Gouache and ink on watermarked Cason paper, 28 7/8 x 42 3/4 in. (73.4 x 108.8 cm), framed.
Condition: Minor ink smudges to reverse.
Provenance: Galerie Maeght, Paris; to James Lodge, Lincoln, Nebraska, in 1976; to Elaine Horwitch Gallery, Scottsdale, Arizona; to Myra Perlstein Gerelick in the late 1970s; through to the current owner by family descent.
N.B. This work is registered in the archives of the Calder Foundation, New York, as application number A12662.
Alexander Calder's fascination with the circus began with his first job after art school. As an illustrator for the National Police Gazette, he spent two weeks in 1925 observing the Ringling Brothers and Barnum and Bailey Circus at Madison Square Garden in New York. He was so intrigued with the dynamism of the show, that he followed the circus to Sarasota, Florida. The resulting drawings are linear and very realistic. Calder was not interested in the drama and daredevil antics of the performers, but rather in their feats of balance and movement. These ideas became the impetus for his first great sculptural work, a miniature kinetic circus (Cirque Calder, 1926-1931, now in the collection of the Whitney Museum of American Art, New York), and the circus became a theme that Calder returned to throughout his career and explored in a wide variety of media. He created this gouache in 1974, capturing the balancing act of a tightrope walker and the reactions of the spectators.

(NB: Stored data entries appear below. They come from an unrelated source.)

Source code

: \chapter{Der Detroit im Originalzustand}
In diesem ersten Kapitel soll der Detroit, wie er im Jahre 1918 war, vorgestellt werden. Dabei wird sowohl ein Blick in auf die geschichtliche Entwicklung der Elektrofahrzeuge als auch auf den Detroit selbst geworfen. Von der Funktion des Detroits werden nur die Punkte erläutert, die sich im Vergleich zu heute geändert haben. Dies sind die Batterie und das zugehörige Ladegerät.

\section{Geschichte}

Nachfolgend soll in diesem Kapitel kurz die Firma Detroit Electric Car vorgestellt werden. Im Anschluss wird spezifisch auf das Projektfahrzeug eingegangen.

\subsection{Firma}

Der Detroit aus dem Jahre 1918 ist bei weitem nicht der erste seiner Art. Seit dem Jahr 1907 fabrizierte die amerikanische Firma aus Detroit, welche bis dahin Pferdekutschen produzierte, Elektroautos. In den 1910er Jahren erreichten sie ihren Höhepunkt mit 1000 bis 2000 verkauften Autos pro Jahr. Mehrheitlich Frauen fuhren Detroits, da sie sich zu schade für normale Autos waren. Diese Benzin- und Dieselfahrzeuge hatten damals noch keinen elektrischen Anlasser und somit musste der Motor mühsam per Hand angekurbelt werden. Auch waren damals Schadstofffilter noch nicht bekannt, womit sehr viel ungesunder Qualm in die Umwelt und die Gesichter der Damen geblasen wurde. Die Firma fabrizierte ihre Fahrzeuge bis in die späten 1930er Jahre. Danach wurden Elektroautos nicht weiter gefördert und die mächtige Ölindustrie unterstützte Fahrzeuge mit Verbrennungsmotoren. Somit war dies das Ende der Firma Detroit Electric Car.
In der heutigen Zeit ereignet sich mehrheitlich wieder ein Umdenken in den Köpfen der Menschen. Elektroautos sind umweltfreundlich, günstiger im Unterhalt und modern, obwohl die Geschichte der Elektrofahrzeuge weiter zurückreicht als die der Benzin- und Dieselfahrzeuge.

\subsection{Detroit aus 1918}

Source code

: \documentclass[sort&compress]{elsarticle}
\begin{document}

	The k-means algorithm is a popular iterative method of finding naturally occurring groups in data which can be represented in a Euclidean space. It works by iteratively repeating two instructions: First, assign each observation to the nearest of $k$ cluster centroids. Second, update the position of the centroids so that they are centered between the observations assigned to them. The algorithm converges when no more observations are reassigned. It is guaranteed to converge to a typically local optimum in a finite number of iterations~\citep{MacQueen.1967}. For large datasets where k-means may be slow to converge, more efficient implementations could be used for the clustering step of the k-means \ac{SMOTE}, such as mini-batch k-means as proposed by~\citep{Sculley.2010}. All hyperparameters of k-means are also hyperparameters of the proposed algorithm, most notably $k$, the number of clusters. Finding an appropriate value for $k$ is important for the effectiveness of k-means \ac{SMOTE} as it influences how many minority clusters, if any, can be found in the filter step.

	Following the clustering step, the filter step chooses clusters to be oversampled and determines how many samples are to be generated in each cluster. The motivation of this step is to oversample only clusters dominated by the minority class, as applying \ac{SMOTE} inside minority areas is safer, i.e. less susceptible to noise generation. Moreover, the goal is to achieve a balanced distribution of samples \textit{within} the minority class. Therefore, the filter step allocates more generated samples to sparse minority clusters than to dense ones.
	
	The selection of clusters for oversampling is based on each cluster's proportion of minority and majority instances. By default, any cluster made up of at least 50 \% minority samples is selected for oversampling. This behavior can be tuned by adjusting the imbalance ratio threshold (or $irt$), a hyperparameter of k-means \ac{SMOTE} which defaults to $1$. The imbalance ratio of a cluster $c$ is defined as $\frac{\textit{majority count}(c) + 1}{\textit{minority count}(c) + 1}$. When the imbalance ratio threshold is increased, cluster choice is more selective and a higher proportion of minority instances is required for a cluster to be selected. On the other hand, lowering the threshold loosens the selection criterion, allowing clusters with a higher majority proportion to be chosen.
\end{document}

The notions of balance and movement remained central for all of Calder's work-most obvious in his kinetic sculptures and mobiles, but also important in the distribution of objects and space in his paintings, drawings, and prints. In Profils, Calder addressed these themes literally with the central figure. He included a tightrope walker in his Cirque Calder and also created early wire sculptures and drawings of performers struggling to maintain their equilibriums while moving across high wires. In the 1950s, he developed a strong interest in gouache. He painted both abstract and figural compositions in the medium, and returned to familiar themes including the circus, as he did for this work.